3. Whats in your Startup?
You don’t really need many of the programs running every time you start your PC. Many programs nowadays wants to run their own little process to automatically check for updates. These things slow your PC down when added all up and your resources can be used during gaming. (Note that if you use Razer Game Booster, this section may be unnecessary)
You can stop third party non essential services from running every time you start up your PC by doing the following:
a. go to the “run” dialogue window. you can hit the Windows Key and “r” at the same time or access it through the start menu. If you click “Start” and do not see it, then right click your start button and choose “properties”. Click in the “Start Menu” tab at the top middle of the window and then click the “customize” button in the upper right. In the new window that appears scroll down until you see “Run command” tick the box and click “ok”. Windows 8 users click here.
b. Type in “msconfig” (without the quotes) and hit enter (or click “ok”).
c. Click the “Services” Tab and Make sure the “Hide all Microsoft services” is checked. You can click “Disable all” however I recommend that you uncheck all of them one by one. Use Google to make sure you’re not shutting off software thats used by your graphics card for example, but for the most part unchecking everything here (note no Microsoft services should be altered) should have no adverse effects on your PC.
4. Pretty stuff
Windows has some nice visual themes that can use up resources – especially when you aren’t taking advantage of them. There are two ways to deal with this.
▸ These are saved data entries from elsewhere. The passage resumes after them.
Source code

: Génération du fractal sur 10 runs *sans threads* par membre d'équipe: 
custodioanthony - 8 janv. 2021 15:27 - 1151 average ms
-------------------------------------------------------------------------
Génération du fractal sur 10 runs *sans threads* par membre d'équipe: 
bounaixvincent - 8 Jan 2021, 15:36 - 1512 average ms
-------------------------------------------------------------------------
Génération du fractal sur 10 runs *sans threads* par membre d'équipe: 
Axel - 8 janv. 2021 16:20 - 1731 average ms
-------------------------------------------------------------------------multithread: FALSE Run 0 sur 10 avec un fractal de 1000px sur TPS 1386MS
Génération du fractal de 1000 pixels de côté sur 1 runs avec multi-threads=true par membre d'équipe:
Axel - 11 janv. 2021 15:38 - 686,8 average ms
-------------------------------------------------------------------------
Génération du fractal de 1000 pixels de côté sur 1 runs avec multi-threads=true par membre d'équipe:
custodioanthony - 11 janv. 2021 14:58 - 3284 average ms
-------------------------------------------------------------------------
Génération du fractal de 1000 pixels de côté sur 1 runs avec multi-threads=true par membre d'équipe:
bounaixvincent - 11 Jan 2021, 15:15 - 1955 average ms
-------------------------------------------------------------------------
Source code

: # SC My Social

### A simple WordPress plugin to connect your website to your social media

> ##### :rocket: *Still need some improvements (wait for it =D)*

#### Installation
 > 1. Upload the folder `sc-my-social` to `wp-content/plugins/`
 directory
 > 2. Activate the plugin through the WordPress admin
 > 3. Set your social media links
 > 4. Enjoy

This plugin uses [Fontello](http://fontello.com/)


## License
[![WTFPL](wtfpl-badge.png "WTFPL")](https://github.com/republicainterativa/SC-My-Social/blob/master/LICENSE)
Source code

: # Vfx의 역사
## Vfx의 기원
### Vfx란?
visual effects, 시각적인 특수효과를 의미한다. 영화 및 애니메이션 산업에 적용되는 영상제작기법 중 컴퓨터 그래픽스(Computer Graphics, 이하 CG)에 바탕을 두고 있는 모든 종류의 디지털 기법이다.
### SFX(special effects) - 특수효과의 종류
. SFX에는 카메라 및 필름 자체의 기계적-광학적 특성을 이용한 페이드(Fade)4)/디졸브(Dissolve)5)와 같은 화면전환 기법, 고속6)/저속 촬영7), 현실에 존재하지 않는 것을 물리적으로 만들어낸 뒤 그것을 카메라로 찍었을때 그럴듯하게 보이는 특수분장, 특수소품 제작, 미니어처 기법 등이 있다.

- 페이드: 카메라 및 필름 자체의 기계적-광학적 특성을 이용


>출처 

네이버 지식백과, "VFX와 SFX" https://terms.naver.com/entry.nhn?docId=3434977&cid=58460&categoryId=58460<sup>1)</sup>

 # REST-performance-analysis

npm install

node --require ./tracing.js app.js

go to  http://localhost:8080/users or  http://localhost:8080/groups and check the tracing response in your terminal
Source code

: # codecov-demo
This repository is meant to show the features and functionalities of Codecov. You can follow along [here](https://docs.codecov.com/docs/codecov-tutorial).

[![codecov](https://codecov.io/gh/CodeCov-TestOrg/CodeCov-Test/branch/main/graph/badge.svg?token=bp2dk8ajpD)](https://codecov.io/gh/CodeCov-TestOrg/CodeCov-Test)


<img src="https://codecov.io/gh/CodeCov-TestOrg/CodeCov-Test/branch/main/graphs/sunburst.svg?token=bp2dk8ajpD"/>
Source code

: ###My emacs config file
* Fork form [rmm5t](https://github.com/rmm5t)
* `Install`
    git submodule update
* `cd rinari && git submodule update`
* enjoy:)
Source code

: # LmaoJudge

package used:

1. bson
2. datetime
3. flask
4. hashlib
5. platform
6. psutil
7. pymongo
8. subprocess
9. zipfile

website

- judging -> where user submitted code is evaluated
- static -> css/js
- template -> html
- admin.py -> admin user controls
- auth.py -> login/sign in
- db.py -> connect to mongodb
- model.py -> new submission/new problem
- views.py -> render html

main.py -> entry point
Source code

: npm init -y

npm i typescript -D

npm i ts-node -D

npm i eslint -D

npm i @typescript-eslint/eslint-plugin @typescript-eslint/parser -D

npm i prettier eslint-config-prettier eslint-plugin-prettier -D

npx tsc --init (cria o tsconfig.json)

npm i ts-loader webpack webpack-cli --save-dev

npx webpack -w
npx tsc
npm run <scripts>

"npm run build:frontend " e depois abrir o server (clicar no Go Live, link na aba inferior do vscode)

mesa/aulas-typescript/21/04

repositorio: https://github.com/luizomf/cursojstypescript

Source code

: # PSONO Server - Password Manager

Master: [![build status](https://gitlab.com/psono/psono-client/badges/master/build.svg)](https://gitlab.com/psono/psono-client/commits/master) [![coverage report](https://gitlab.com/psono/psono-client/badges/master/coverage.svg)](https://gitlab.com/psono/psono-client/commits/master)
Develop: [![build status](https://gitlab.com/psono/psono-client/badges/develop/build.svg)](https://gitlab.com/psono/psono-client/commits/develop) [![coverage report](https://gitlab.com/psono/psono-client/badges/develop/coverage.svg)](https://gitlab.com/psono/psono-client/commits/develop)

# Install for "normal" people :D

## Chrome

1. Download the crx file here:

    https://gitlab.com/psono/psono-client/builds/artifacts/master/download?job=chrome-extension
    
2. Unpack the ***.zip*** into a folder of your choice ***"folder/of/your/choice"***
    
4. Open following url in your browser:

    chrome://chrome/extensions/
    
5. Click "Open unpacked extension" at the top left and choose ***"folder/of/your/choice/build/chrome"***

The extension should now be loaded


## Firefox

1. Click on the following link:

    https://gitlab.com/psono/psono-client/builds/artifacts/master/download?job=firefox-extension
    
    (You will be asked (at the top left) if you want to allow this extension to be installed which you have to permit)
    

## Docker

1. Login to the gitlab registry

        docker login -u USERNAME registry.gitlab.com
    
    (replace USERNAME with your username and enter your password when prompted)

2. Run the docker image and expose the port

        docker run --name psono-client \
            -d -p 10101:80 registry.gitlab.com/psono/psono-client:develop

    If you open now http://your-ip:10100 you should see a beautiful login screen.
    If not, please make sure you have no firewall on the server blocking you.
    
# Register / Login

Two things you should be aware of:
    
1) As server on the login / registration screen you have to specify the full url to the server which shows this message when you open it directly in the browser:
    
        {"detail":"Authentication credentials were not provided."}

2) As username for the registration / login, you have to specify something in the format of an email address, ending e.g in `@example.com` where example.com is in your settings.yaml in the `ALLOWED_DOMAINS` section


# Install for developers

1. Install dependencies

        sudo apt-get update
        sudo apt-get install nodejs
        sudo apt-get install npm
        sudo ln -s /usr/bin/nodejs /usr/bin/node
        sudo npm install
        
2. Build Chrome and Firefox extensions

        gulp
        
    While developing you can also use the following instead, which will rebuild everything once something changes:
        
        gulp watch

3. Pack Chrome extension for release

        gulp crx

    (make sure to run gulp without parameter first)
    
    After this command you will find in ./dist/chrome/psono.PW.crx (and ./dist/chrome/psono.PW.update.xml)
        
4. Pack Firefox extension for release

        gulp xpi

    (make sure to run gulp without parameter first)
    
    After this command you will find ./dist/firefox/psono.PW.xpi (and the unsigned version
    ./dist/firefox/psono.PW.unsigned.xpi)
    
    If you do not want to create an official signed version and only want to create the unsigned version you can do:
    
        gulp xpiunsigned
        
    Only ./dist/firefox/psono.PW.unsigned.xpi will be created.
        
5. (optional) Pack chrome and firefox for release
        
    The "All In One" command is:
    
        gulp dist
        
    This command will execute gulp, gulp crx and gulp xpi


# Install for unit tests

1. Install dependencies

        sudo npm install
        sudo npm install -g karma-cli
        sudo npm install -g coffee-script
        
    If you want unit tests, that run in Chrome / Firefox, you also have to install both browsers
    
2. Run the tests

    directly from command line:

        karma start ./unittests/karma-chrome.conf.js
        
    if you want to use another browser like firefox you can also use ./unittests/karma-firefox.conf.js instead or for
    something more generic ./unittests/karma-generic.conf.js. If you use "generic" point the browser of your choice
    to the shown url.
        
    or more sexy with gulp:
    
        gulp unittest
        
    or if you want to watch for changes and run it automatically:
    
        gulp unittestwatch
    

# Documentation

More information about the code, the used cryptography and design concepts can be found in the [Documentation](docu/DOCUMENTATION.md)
a. You can go to Performance Options under System properties and adjust for best performance. This disables all of the fancy stuff all of the time.
Start -> right click ‘computer’ -> click ‘properties’ -> Click ‘Advanced system settings’ -> click advanced tab -> click ‘settings’ button in the ‘Performance’ section.
b. You can find your game executable and right click it and choose ‘Properties’ . Go to the ‘Compatibility’ Tab and under settings place a check mark in “Disable Visual Themes” & ” Disable Desktop Composition”. This method will only turn off those things while the game is launched.
And there you go. With just a little knowledge you can make sure that your PC is optimized for that next raid or the clan match for bragging rights.